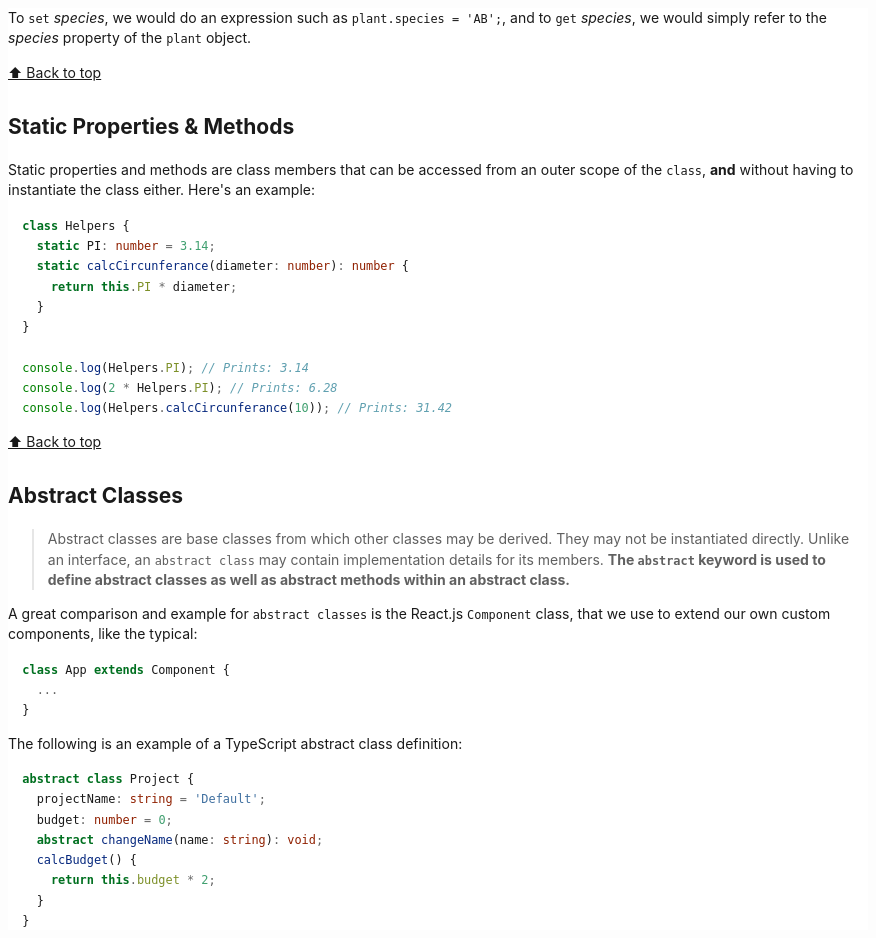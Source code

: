 To `set` *species*, we would do an expression such as `plant.species = 'AB';`, and to `get` *species*, we would simply refer to the *species* property of the `plant` object.

[⬆️ Back to top](#table-of-contents)<br>

## Static Properties & Methods

Static properties and methods are class members that can be accessed from an outer scope of the `class`, **and** without having to instantiate the class either. Here's an example:

```ts
  class Helpers {
    static PI: number = 3.14;
    static calcCircunferance(diameter: number): number {
      return this.PI * diameter;
    }
  }

  console.log(Helpers.PI); // Prints: 3.14
  console.log(2 * Helpers.PI); // Prints: 6.28
  console.log(Helpers.calcCircunferance(10)); // Prints: 31.42
```

[⬆️ Back to top](#table-of-contents)<br>

## Abstract Classes

> Abstract classes are base classes from which other classes may be derived. They may not be instantiated directly. Unlike an interface, an `abstract class` may contain implementation details for its members. **The `abstract` keyword is used to define abstract classes as well as abstract methods within an abstract class.**

A great comparison and example for `abstract classes` is the React.js `Component` class, that we use to extend our own custom components, like the typical:

```jsx
  class App extends Component {
    ...
  }

```

The following is an example of a TypeScript abstract class definition:

```ts
  abstract class Project {
    projectName: string = 'Default';
    budget: number = 0;
    abstract changeName(name: string): void;
    calcBudget() {
      return this.budget * 2;
    }
  }
```
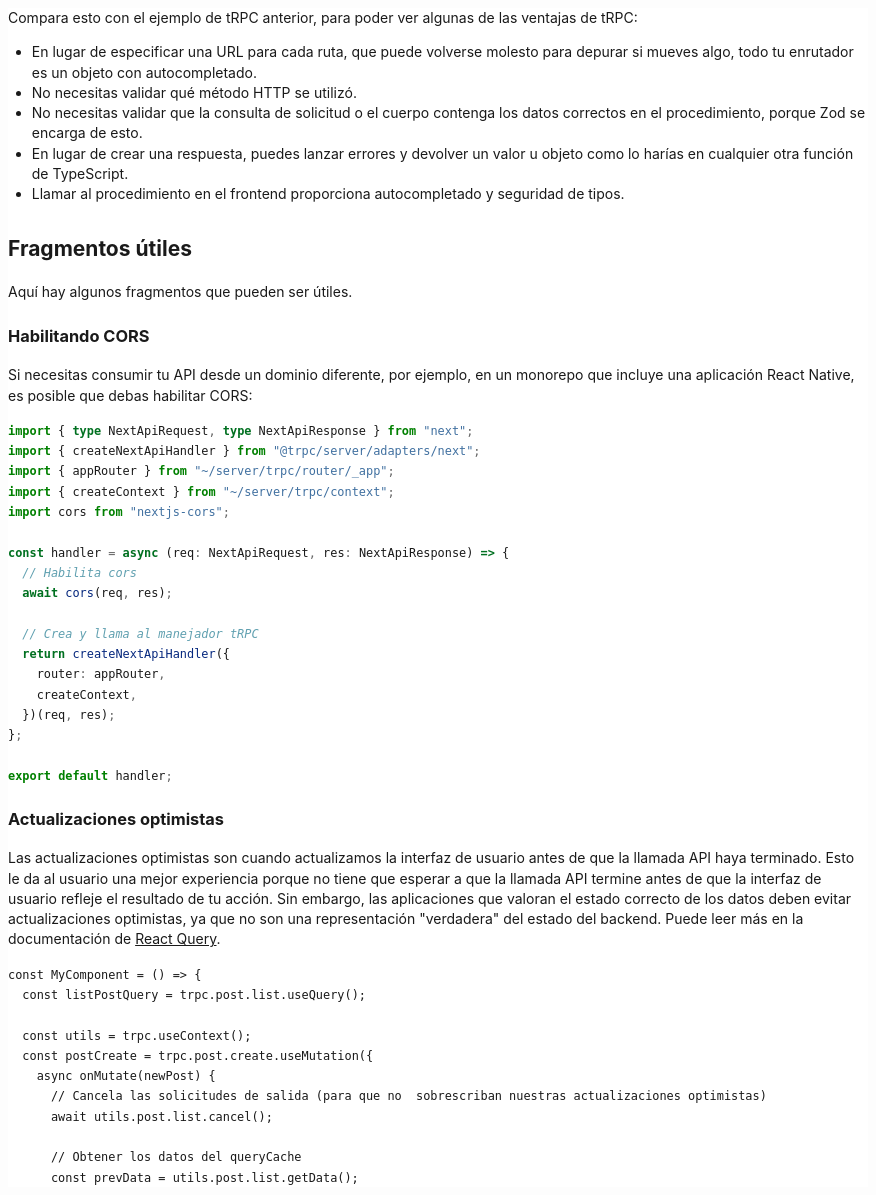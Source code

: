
 ```ts:pages/users/[id].tsx
```

Compara esto con el ejemplo de tRPC anterior, para poder ver algunas de las ventajas de tRPC:

- En lugar de especificar una URL para cada ruta, que puede volverse molesto para depurar si mueves algo, todo tu enrutador es un objeto con autocompletado.
- No necesitas validar qué método HTTP se utilizó.
- No necesitas validar que la consulta de solicitud o el cuerpo contenga los datos correctos en el procedimiento, porque Zod se encarga de esto.
- En lugar de crear una respuesta, puedes lanzar errores y devolver un valor u objeto como lo harías en cualquier otra función de TypeScript.
- Llamar al procedimiento en el frontend proporciona autocompletado y seguridad de tipos.

## Fragmentos útiles

Aquí hay algunos fragmentos que pueden ser útiles.

### Habilitando CORS

Si necesitas consumir tu API desde un dominio diferente, por ejemplo, en un monorepo que incluye una aplicación React Native, es posible que debas habilitar CORS:

```ts:pages/api/trpc/[trpc].ts
import { type NextApiRequest, type NextApiResponse } from "next";
import { createNextApiHandler } from "@trpc/server/adapters/next";
import { appRouter } from "~/server/trpc/router/_app";
import { createContext } from "~/server/trpc/context";
import cors from "nextjs-cors";

const handler = async (req: NextApiRequest, res: NextApiResponse) => {
  // Habilita cors
  await cors(req, res);

  // Crea y llama al manejador tRPC
  return createNextApiHandler({
    router: appRouter,
    createContext,
  })(req, res);
};

export default handler;
```

### Actualizaciones optimistas

Las actualizaciones optimistas son cuando actualizamos la interfaz de usuario antes de que la llamada API haya terminado. Esto le da al usuario una mejor experiencia porque no tiene que esperar a que la llamada API termine antes de que la interfaz de usuario refleje el resultado de tu acción. Sin embargo, las aplicaciones que valoran el estado correcto de los datos deben evitar actualizaciones optimistas, ya que no son una representación "verdadera" del estado del backend. Puede leer más en la documentación de [React Query](https://tanstack.com/query/v4/docs/guides/optimistic-updates).

```tsx
const MyComponent = () => {
  const listPostQuery = trpc.post.list.useQuery();

  const utils = trpc.useContext();
  const postCreate = trpc.post.create.useMutation({
    async onMutate(newPost) {
      // Cancela las solicitudes de salida (para que no  sobrescriban nuestras actualizaciones optimistas)
      await utils.post.list.cancel();

      // Obtener los datos del queryCache
      const prevData = utils.post.list.getData();

```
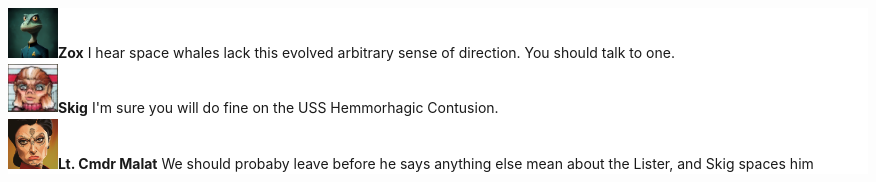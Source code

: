 <img src="../images/auto/Zox.png" alt="Zox" width="50" height="50">**Zox** I hear space whales lack this evolved arbitrary sense of direction. You should talk to one.<br />
<img src="../images/auto/Skig.png" alt="Skig" width="50" height="50">**Skig** I'm sure you will do fine on the USS Hemmorhagic Contusion.<br />
<img src="../images/auto/Malat.png" alt="Lt. Cmdr Malat" width="50" height="50">**Lt. Cmdr Malat** We should probaby leave before he says anything else mean about the Lister, and Skig spaces him<br />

- EXERCISE DETAILS: Show each line in the data where the string "should" appears.

- WRITTEN REPLY:
: <img src="../images/auto/Zox.png" alt="Zox" width="50" height="50">**Zox** I hear space whales lack this evolved arbitrary sense of direction. You should talk to one.<br />
<img src="../images/auto/Malat.png" alt="Lt. Cmdr Malat" width="50" height="50">**Lt. Cmdr Malat** We should probaby leave before he says anything else mean about the Lister, and Skig spaces him<br />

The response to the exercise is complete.